▶ _ACTION ITEM_
Every line of the data that includes "form" should be copied out.

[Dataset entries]
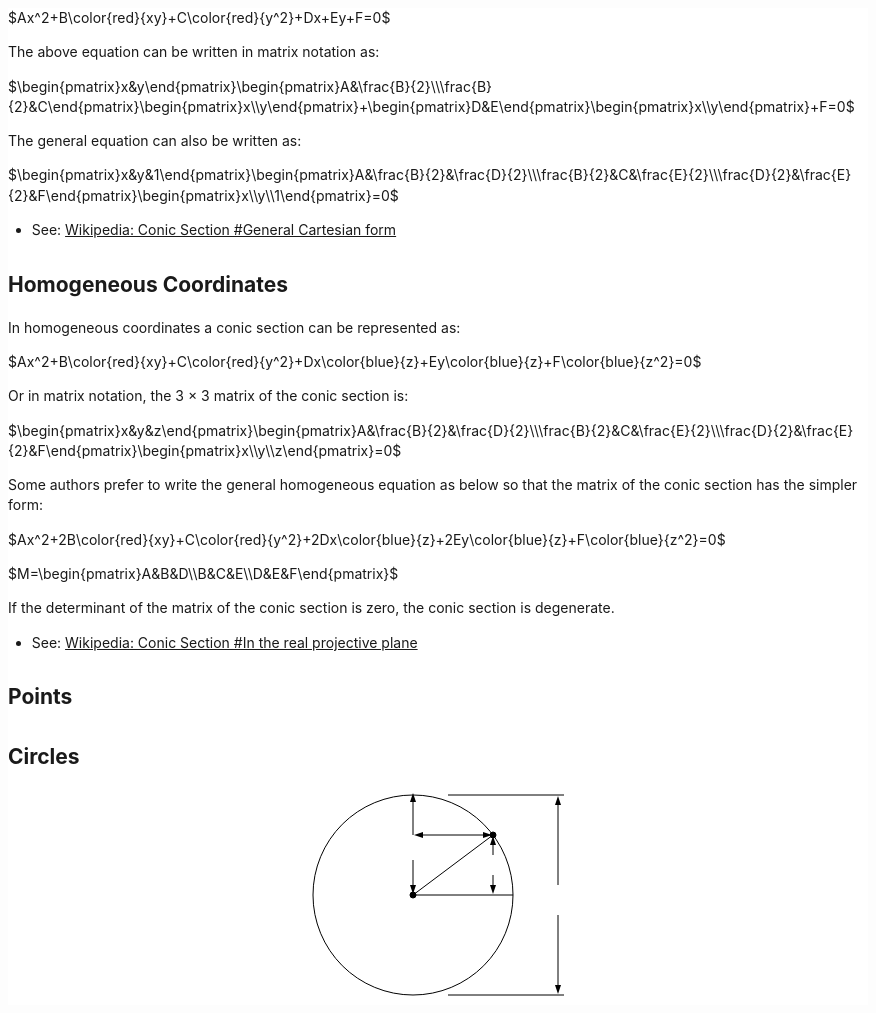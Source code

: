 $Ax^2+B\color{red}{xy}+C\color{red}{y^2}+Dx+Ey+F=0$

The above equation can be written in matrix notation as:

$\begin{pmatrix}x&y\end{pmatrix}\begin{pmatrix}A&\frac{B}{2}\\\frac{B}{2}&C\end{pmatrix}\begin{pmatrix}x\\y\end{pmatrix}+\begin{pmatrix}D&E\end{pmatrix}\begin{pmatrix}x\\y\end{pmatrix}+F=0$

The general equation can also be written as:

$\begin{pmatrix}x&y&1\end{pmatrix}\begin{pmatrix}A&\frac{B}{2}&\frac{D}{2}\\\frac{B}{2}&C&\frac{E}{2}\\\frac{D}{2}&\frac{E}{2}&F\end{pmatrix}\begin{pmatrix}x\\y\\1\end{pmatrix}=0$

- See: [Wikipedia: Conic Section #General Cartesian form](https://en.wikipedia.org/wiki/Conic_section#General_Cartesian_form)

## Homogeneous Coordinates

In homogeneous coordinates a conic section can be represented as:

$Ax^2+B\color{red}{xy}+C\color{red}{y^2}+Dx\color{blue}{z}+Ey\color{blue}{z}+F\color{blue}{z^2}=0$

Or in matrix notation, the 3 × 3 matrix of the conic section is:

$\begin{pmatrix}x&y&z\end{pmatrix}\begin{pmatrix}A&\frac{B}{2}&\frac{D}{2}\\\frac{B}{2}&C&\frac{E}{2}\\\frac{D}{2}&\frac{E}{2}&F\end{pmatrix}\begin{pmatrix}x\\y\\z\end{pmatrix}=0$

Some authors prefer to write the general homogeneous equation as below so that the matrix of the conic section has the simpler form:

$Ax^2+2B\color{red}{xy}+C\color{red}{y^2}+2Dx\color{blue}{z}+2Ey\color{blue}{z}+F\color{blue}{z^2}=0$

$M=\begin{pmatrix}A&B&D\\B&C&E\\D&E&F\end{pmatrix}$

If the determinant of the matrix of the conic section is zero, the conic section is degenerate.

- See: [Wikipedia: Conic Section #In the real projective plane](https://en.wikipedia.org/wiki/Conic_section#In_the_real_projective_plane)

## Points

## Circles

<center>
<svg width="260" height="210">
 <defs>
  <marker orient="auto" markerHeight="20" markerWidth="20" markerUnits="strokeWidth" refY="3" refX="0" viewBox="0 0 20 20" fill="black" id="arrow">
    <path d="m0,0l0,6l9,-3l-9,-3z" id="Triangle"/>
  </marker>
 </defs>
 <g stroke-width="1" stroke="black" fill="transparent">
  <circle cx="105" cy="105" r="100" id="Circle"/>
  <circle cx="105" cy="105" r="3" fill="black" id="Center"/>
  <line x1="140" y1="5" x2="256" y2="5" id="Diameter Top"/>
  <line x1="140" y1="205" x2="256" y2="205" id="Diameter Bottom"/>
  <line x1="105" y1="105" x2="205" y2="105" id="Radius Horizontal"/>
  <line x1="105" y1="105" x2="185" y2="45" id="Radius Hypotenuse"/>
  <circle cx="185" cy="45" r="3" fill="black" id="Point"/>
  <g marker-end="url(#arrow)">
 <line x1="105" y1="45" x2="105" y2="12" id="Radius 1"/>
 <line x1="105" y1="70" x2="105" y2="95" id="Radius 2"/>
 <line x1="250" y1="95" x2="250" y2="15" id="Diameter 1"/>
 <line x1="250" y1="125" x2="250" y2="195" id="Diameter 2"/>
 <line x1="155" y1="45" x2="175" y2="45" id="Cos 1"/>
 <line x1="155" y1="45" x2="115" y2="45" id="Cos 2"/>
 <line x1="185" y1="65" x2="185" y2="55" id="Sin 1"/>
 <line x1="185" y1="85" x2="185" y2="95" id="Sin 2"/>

...

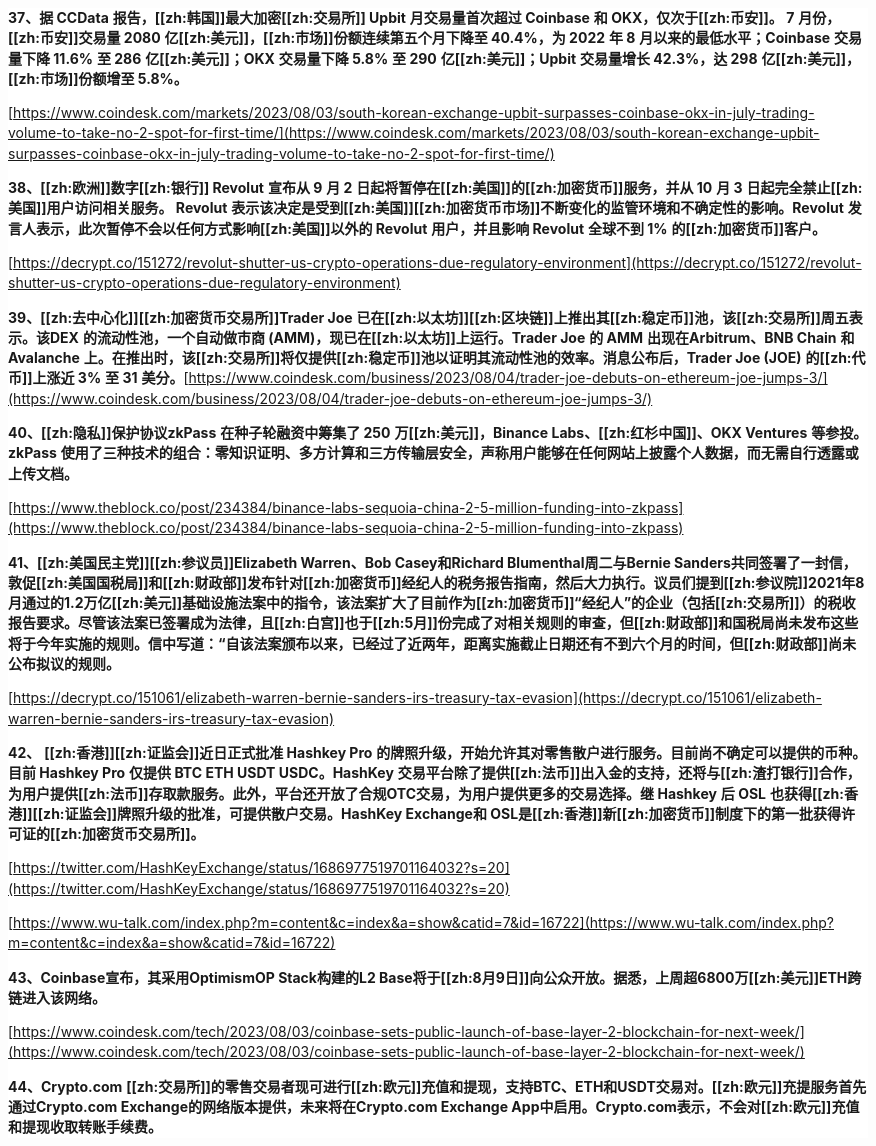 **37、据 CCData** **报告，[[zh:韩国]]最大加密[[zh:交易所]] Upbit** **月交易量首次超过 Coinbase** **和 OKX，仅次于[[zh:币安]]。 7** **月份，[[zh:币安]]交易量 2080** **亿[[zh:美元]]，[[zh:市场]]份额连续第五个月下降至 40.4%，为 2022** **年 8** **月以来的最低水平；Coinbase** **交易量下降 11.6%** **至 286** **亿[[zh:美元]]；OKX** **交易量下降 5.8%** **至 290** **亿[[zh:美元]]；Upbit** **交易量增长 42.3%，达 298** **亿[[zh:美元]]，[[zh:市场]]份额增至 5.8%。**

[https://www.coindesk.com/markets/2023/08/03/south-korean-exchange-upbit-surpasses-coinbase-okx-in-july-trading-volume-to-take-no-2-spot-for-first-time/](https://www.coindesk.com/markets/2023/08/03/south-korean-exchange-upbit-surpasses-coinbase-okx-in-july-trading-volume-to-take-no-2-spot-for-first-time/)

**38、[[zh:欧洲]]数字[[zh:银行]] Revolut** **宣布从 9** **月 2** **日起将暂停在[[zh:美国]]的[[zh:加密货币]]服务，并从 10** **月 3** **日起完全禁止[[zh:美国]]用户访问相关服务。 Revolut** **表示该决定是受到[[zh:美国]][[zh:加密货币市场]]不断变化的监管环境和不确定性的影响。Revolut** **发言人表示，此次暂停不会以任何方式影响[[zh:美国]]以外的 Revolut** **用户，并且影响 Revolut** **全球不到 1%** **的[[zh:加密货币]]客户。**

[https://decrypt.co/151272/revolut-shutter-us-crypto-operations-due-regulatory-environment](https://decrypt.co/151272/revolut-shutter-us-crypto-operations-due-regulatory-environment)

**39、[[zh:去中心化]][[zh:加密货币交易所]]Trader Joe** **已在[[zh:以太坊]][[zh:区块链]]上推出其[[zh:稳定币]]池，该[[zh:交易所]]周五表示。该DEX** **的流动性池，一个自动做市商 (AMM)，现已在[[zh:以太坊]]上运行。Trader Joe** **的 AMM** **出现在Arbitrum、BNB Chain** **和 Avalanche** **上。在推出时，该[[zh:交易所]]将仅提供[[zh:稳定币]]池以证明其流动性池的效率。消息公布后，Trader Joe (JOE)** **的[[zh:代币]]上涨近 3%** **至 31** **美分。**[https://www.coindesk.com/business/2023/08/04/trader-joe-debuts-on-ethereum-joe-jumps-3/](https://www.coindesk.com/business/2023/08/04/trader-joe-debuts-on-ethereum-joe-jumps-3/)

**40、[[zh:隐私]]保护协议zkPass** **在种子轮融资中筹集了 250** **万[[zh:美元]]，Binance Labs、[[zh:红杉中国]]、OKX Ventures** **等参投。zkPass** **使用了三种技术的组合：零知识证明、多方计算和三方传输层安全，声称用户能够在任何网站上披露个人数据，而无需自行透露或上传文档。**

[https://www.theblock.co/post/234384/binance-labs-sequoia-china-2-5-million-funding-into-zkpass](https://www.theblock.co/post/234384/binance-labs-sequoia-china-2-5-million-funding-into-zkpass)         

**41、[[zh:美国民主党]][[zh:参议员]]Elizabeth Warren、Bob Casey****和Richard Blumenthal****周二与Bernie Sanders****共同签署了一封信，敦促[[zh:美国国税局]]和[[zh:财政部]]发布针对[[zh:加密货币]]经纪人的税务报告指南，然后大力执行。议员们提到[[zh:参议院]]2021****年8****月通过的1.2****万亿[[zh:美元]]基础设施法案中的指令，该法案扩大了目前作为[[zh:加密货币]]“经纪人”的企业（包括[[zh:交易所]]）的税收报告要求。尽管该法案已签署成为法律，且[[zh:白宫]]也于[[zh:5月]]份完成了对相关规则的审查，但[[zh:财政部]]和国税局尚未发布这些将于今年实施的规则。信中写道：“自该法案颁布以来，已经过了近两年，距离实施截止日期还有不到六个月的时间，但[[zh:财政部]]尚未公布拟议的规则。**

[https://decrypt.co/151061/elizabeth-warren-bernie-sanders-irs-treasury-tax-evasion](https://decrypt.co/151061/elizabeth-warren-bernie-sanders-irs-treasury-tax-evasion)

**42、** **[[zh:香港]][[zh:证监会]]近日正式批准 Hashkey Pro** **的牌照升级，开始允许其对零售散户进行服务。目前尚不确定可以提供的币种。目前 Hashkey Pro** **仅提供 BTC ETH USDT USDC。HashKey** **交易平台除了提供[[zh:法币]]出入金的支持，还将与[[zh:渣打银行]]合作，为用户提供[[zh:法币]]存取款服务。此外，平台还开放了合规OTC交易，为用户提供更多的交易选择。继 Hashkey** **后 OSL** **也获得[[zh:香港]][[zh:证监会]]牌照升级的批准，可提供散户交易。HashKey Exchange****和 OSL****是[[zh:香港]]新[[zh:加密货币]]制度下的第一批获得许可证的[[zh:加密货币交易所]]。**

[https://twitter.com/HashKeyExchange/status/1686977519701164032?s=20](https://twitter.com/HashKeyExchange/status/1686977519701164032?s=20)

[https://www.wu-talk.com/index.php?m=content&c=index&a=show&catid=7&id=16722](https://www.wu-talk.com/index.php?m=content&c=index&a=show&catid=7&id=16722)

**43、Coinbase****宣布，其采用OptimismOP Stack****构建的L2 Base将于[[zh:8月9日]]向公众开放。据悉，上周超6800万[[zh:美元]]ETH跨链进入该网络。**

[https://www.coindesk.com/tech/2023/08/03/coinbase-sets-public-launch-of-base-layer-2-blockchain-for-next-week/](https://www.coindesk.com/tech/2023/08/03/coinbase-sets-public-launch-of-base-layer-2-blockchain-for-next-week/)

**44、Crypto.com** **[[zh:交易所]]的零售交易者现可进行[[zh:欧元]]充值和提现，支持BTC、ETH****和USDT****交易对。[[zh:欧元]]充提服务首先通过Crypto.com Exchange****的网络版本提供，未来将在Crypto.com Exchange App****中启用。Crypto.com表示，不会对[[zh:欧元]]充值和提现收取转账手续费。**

...

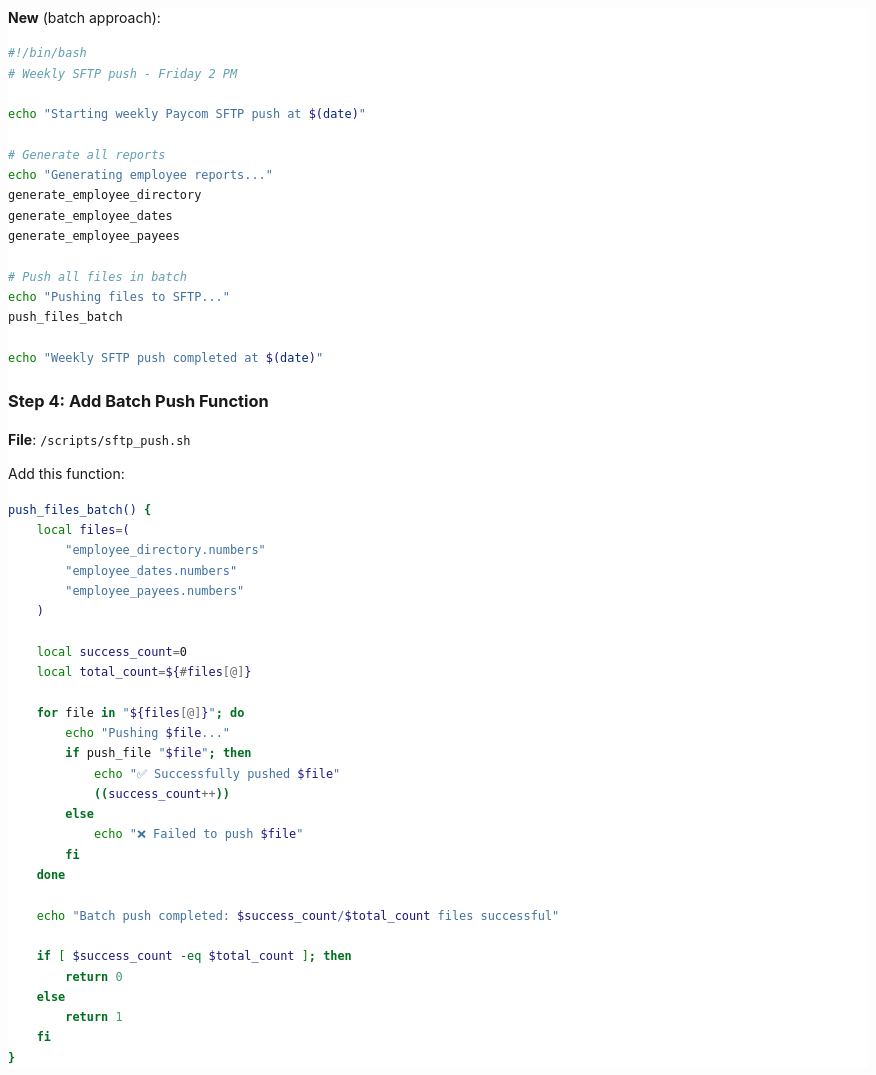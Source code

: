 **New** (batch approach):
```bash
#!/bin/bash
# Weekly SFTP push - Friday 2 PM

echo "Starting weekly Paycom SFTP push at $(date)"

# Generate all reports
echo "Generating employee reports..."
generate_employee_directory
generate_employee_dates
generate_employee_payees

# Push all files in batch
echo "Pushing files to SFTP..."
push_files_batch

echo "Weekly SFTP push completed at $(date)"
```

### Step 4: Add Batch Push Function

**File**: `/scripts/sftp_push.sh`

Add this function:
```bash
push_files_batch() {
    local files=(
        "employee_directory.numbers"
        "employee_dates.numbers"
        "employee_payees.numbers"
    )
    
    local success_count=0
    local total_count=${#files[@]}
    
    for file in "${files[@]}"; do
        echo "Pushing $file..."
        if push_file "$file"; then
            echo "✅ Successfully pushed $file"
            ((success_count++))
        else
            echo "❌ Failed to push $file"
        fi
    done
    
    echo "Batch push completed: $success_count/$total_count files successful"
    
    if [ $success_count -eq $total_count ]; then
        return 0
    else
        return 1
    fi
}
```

▶ _ANSWER BOX_
- See: [Wikipedia: Conic Section #General Cartesian form](https://en.wikipedia.org/wiki/Conic_section#General_Cartesian_form)
Some authors prefer to write the general homogeneous equation as below so that the matrix of the conic section has the simpler form:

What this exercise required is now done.